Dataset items
****

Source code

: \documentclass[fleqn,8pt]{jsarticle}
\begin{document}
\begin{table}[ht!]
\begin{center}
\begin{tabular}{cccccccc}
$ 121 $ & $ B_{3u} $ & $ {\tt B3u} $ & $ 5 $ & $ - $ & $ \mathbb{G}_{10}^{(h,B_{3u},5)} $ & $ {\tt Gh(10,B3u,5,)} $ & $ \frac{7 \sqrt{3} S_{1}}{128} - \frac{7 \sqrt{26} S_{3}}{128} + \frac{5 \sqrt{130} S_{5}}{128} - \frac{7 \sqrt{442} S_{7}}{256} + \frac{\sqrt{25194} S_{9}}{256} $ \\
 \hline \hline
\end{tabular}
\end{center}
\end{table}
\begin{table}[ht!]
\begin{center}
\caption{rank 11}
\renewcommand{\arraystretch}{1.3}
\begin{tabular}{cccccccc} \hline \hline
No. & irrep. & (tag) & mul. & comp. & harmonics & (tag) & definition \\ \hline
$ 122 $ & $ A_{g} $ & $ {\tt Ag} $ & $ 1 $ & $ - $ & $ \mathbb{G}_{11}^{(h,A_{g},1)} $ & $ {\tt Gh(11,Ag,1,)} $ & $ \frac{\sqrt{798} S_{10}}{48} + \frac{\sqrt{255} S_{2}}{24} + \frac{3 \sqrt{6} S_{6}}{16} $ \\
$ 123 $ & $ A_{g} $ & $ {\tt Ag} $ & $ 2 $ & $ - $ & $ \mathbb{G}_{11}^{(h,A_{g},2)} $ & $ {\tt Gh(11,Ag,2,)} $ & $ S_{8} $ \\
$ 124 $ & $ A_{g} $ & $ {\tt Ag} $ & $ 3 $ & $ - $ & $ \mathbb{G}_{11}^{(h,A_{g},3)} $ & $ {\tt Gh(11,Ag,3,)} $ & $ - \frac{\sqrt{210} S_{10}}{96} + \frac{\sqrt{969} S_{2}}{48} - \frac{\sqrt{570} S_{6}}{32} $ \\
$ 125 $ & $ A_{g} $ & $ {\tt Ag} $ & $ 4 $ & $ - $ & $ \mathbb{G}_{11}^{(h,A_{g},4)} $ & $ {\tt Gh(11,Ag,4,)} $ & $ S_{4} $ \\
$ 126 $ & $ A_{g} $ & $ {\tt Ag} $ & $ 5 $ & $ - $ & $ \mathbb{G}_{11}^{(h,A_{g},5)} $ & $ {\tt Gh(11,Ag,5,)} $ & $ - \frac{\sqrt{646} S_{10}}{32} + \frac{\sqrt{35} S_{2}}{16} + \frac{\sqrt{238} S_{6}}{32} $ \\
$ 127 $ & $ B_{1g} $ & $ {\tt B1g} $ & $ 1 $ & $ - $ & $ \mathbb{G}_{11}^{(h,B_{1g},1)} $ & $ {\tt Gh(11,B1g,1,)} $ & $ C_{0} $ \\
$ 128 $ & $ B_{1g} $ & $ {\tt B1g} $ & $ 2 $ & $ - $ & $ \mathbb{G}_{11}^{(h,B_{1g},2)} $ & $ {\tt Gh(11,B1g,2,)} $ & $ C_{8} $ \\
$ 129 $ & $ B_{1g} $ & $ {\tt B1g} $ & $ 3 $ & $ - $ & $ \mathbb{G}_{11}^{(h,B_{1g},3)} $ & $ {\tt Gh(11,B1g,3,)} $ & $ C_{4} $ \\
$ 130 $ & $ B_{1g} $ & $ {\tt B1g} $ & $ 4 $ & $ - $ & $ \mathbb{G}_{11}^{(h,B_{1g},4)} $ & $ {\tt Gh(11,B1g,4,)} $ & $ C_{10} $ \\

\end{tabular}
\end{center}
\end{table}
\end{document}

****

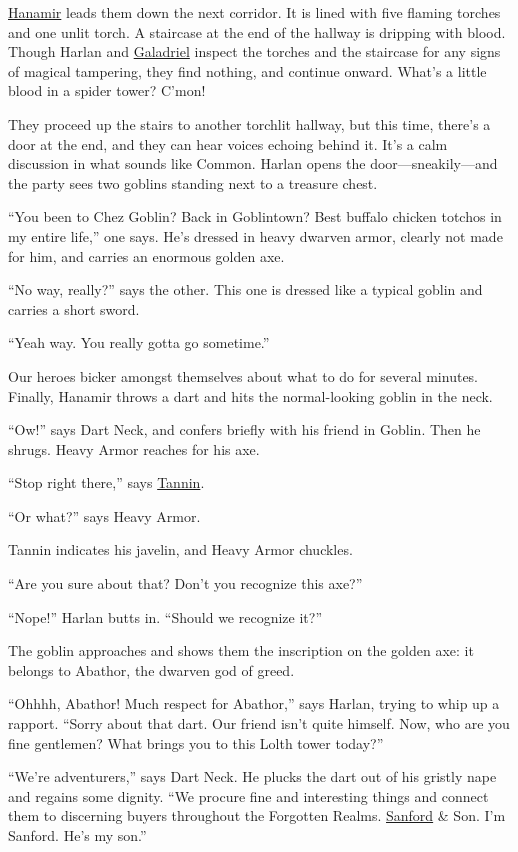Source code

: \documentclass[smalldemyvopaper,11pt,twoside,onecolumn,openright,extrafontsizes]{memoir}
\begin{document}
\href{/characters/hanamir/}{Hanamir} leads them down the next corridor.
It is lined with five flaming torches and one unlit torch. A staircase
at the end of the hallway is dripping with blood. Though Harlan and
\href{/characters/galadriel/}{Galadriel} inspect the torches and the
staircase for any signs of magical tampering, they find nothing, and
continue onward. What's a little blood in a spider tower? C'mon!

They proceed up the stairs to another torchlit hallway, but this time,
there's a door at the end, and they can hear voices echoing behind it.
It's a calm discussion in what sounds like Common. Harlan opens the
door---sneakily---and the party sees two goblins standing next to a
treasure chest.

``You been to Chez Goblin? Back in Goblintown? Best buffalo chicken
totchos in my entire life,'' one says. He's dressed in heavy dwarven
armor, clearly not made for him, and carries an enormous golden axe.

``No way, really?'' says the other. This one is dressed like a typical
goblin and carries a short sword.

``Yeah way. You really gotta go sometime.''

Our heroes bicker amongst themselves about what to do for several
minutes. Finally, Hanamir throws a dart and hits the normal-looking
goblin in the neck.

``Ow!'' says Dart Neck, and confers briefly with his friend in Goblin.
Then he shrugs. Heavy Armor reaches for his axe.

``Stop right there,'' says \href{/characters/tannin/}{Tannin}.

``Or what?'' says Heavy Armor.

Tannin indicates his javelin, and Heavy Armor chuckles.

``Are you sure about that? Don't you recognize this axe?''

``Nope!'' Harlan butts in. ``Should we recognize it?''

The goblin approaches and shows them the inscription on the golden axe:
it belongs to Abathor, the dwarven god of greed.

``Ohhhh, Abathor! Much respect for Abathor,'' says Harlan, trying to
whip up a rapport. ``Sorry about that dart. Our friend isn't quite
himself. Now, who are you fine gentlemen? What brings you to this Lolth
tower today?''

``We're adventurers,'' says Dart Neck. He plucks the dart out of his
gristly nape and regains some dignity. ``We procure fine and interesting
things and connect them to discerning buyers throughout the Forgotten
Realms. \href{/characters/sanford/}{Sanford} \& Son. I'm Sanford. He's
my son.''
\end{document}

****

- _Problem to work on_:
Search the records above for "tabular" and copy every line that has it.

- _Answer to the problem_:
\begin{tabular}{cccccccc}
\end{tabular}
\begin{tabular}{cccccccc} \hline \hline
\end{tabular}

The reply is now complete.